Task: Once more, print the records exactly as given.

Source texts of formatted documents
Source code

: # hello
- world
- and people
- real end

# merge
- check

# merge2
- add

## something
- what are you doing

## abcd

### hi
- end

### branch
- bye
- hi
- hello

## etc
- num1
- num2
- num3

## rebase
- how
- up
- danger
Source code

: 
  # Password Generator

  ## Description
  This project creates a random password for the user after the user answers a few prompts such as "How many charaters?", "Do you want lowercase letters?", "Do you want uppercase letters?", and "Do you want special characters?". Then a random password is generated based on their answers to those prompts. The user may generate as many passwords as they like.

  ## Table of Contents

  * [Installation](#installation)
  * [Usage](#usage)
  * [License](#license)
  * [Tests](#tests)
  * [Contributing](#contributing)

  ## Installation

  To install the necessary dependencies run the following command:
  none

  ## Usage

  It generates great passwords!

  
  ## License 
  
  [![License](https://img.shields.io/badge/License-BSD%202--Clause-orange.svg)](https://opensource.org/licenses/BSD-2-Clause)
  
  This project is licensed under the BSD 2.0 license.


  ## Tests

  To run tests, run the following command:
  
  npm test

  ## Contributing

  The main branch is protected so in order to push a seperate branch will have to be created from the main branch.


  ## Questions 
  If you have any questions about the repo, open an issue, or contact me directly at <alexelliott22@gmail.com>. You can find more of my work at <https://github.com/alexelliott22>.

Answer to the problem:
Source code

: # hello
- world
- and people
- real end

# merge
- check

# merge2
- add

## something
- what are you doing

## abcd

### hi
- end

### branch
- bye
- hi
- hello

## etc
- num1
- num2
- num3

## rebase
- how
- up
- danger
Source code

: 
  # Password Generator

  ## Description
  This project creates a random password for the user after the user answers a few prompts such as "How many charaters?", "Do you want lowercase letters?", "Do you want uppercase letters?", and "Do you want special characters?". Then a random password is generated based on their answers to those prompts. The user may generate as many passwords as they like.

  ## Table of Contents

  * [Installation](#installation)
  * [Usage](#usage)
  * [License](#license)
  * [Tests](#tests)
  * [Contributing](#contributing)

  ## Installation

  To install the necessary dependencies run the following command:
  none

  ## Usage

  It generates great passwords!

  
  ## License 
  
  [![License](https://img.shields.io/badge/License-BSD%202--Clause-orange.svg)](https://opensource.org/licenses/BSD-2-Clause)
  
  This project is licensed under the BSD 2.0 license.


  ## Tests

  To run tests, run the following command:
  
  npm test

  ## Contributing

  The main branch is protected so in order to push a seperate branch will have to be created from the main branch.


  ## Questions 
  If you have any questions about the repo, open an issue, or contact me directly at <alexelliott22@gmail.com>. You can find more of my work at <https://github.com/alexelliott22>.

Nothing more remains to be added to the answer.